### TASK
In these records, how many lines contain "holiday"? Please reply with the number only.

Collected data:
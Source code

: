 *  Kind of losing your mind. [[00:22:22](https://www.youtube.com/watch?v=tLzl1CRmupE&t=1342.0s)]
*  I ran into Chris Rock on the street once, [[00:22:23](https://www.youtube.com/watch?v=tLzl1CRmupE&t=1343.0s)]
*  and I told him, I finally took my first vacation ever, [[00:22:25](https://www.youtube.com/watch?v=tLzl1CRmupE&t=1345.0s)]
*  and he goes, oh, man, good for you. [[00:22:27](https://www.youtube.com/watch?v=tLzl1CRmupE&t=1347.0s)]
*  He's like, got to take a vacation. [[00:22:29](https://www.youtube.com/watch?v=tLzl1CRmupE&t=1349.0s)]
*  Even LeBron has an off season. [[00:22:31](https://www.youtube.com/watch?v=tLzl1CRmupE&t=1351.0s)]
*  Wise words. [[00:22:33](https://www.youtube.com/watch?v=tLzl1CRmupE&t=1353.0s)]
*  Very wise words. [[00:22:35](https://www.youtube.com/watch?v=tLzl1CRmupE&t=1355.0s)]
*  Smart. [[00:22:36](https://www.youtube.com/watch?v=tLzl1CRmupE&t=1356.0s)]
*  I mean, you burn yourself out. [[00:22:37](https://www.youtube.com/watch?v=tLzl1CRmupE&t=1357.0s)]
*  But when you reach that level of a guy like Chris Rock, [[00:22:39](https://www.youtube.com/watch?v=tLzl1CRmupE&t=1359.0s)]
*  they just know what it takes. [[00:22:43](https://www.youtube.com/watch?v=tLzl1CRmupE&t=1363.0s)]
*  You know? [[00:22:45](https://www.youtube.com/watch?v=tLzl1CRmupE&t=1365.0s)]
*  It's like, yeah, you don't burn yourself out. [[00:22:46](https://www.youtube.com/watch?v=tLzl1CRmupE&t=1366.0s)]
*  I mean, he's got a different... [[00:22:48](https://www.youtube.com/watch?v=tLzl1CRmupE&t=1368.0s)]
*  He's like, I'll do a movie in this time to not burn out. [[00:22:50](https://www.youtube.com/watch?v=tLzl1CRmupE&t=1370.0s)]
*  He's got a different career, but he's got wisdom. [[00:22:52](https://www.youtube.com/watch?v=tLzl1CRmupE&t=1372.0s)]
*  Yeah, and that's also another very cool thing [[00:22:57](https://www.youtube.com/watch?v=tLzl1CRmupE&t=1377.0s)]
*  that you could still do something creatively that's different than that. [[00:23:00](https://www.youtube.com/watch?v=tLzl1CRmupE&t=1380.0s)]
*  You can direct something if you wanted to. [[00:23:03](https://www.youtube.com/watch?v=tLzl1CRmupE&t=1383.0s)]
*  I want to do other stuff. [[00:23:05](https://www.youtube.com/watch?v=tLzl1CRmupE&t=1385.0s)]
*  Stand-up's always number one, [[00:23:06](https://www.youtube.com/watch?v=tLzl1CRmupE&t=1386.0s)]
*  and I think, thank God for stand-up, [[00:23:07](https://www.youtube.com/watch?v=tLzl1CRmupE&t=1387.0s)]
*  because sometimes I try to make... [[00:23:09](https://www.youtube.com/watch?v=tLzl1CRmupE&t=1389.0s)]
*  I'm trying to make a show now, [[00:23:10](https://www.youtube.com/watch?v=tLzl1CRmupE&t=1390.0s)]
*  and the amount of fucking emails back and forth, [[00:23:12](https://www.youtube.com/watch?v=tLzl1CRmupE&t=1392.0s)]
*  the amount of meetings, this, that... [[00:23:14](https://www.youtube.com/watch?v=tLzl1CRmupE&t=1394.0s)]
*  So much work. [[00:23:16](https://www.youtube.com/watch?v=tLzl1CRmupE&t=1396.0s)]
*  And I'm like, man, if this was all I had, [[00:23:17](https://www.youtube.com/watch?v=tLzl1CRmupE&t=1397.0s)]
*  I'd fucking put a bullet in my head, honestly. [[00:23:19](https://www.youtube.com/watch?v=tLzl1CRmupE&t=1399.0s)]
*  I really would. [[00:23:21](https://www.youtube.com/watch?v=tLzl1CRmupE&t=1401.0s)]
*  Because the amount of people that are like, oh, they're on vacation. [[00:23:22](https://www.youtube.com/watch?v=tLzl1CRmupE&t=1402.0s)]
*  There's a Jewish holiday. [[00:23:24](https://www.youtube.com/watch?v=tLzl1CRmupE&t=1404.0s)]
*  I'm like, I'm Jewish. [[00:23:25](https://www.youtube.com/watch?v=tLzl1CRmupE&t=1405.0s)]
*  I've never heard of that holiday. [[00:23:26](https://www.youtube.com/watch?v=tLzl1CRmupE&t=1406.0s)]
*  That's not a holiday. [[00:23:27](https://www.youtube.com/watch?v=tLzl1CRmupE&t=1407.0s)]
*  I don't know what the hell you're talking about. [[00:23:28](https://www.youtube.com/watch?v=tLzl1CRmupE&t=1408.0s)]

### ANSWER FOR THE TASK
3